(Data shown):
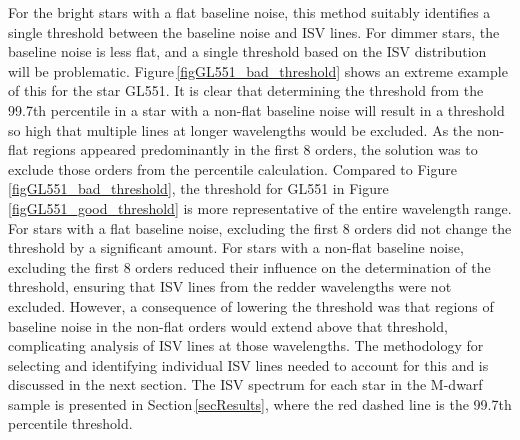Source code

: For the bright stars with a flat baseline noise, this method suitably identifies a single threshold between the baseline noise and ISV lines. For dimmer stars, the baseline noise is less flat, and a single threshold based on the ISV distribution will be problematic. Figure\,\ref{figGL551_bad_threshold} shows an extreme example of this for the star GL551. It is clear that determining the threshold from the 99.7th percentile in a star with a non-flat baseline noise will result in a threshold so high that multiple lines at longer wavelengths would be excluded. As the non-flat regions appeared predominantly in the first 8 orders, the solution was to exclude those orders from the percentile calculation. Compared to Figure\,\ref{figGL551_bad_threshold}, the threshold for GL551 in Figure\,\ref{figGL551_good_threshold} is more representative of the entire wavelength range. For stars with a flat baseline noise, excluding the first 8 orders did not change the threshold by a significant amount. For stars with a non-flat baseline noise, excluding the first 8 orders reduced their influence on the determination of the threshold, ensuring that ISV lines from the redder wavelengths were not excluded. However, a consequence of lowering the threshold was that regions of baseline noise in the non-flat orders would extend above that threshold, complicating analysis of ISV lines at those wavelengths. The methodology for selecting and identifying individual ISV lines needed to account for this and is discussed in the next section. The ISV spectrum for each star in the M-dwarf sample is presented in Section\,\ref{secResults}, where the red dashed line is the 99.7th percentile threshold.\\

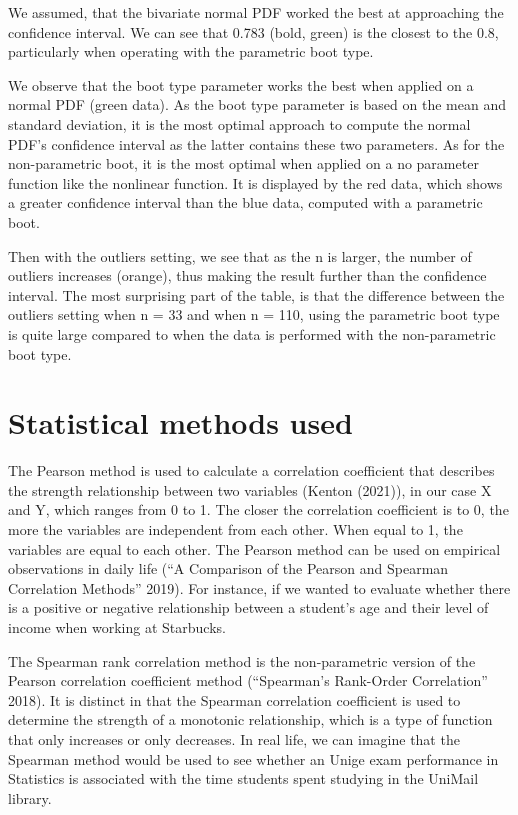 \documentclass[11pt,]{article}
\begin{document}
We assumed, that the bivariate normal PDF worked the best at approaching
the confidence interval. We can see that 0.783 (bold, green) is the
closest to the 0.8, particularly when operating with the parametric boot
type.

We observe that the boot type parameter works the best when applied on a
normal PDF (green data). As the boot type parameter is based on the mean
and standard deviation, it is the most optimal approach to compute the
normal PDF's confidence interval as the latter contains these two
parameters. As for the non-parametric boot, it is the most optimal when
applied on a no parameter function like the nonlinear function. It is
displayed by the red data, which shows a greater confidence interval
than the blue data, computed with a parametric boot.

Then with the outliers setting, we see that as the n is larger, the
number of outliers increases (orange), thus making the result further
than the confidence interval. The most surprising part of the table, is
that the difference between the outliers setting when n = 33 and when n
= 110, using the parametric boot type is quite large compared to when
the data is performed with the non-parametric boot type.

\hypertarget{statistical-methods-used}{%
\section{Statistical methods used}\label{statistical-methods-used}}

The Pearson method is used to calculate a correlation coefficient that
describes the strength relationship between two variables (Kenton
(2021)), in our case X and Y, which ranges from 0 to 1. The closer the
correlation coefficient is to 0, the more the variables are independent
from each other. When equal to 1, the variables are equal to each other.
The Pearson method can be used on empirical observations in daily life
(``A Comparison of the Pearson and Spearman Correlation Methods'' 2019).
For instance, if we wanted to evaluate whether there is a positive or
negative relationship between a student's age and their level of income
when working at Starbucks.

The Spearman rank correlation method is the non-parametric version of
the Pearson correlation coefficient method (``Spearman's Rank-Order
Correlation'' 2018). It is distinct in that the Spearman correlation
coefficient is used to determine the strength of a monotonic
relationship, which is a type of function that only increases or only
decreases. In real life, we can imagine that the Spearman method would
be used to see whether an Unige exam performance in Statistics is
associated with the time students spent studying in the UniMail library.
\end{document}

(Exercise brief): Without the pictures, return the whole of the data exactly as given.

(Answer):
Source code

: For the bright stars with a flat baseline noise, this method suitably identifies a single threshold between the baseline noise and ISV lines. For dimmer stars, the baseline noise is less flat, and a single threshold based on the ISV distribution will be problematic. Figure\,\ref{figGL551_bad_threshold} shows an extreme example of this for the star GL551. It is clear that determining the threshold from the 99.7th percentile in a star with a non-flat baseline noise will result in a threshold so high that multiple lines at longer wavelengths would be excluded. As the non-flat regions appeared predominantly in the first 8 orders, the solution was to exclude those orders from the percentile calculation. Compared to Figure\,\ref{figGL551_bad_threshold}, the threshold for GL551 in Figure\,\ref{figGL551_good_threshold} is more representative of the entire wavelength range. For stars with a flat baseline noise, excluding the first 8 orders did not change the threshold by a significant amount. For stars with a non-flat baseline noise, excluding the first 8 orders reduced their influence on the determination of the threshold, ensuring that ISV lines from the redder wavelengths were not excluded. However, a consequence of lowering the threshold was that regions of baseline noise in the non-flat orders would extend above that threshold, complicating analysis of ISV lines at those wavelengths. The methodology for selecting and identifying individual ISV lines needed to account for this and is discussed in the next section. The ISV spectrum for each star in the M-dwarf sample is presented in Section\,\ref{secResults}, where the red dashed line is the 99.7th percentile threshold.\\

 \documentclass[11pt,]{article}
\begin{document}
We assumed, that the bivariate normal PDF worked the best at approaching
the confidence interval. We can see that 0.783 (bold, green) is the
closest to the 0.8, particularly when operating with the parametric boot
type.

We observe that the boot type parameter works the best when applied on a
normal PDF (green data). As the boot type parameter is based on the mean
and standard deviation, it is the most optimal approach to compute the
normal PDF's confidence interval as the latter contains these two
parameters. As for the non-parametric boot, it is the most optimal when
applied on a no parameter function like the nonlinear function. It is
displayed by the red data, which shows a greater confidence interval
than the blue data, computed with a parametric boot.

Then with the outliers setting, we see that as the n is larger, the
number of outliers increases (orange), thus making the result further
than the confidence interval. The most surprising part of the table, is
that the difference between the outliers setting when n = 33 and when n
= 110, using the parametric boot type is quite large compared to when
the data is performed with the non-parametric boot type.

\hypertarget{statistical-methods-used}{%
\section{Statistical methods used}\label{statistical-methods-used}}

The Pearson method is used to calculate a correlation coefficient that
describes the strength relationship between two variables (Kenton
(2021)), in our case X and Y, which ranges from 0 to 1. The closer the
correlation coefficient is to 0, the more the variables are independent
from each other. When equal to 1, the variables are equal to each other.
The Pearson method can be used on empirical observations in daily life
(``A Comparison of the Pearson and Spearman Correlation Methods'' 2019).
For instance, if we wanted to evaluate whether there is a positive or
negative relationship between a student's age and their level of income
when working at Starbucks.

The Spearman rank correlation method is the non-parametric version of
the Pearson correlation coefficient method (``Spearman's Rank-Order
Correlation'' 2018). It is distinct in that the Spearman correlation
coefficient is used to determine the strength of a monotonic
relationship, which is a type of function that only increases or only
decreases. In real life, we can imagine that the Spearman method would
be used to see whether an Unige exam performance in Statistics is
associated with the time students spent studying in the UniMail library.
\end{document}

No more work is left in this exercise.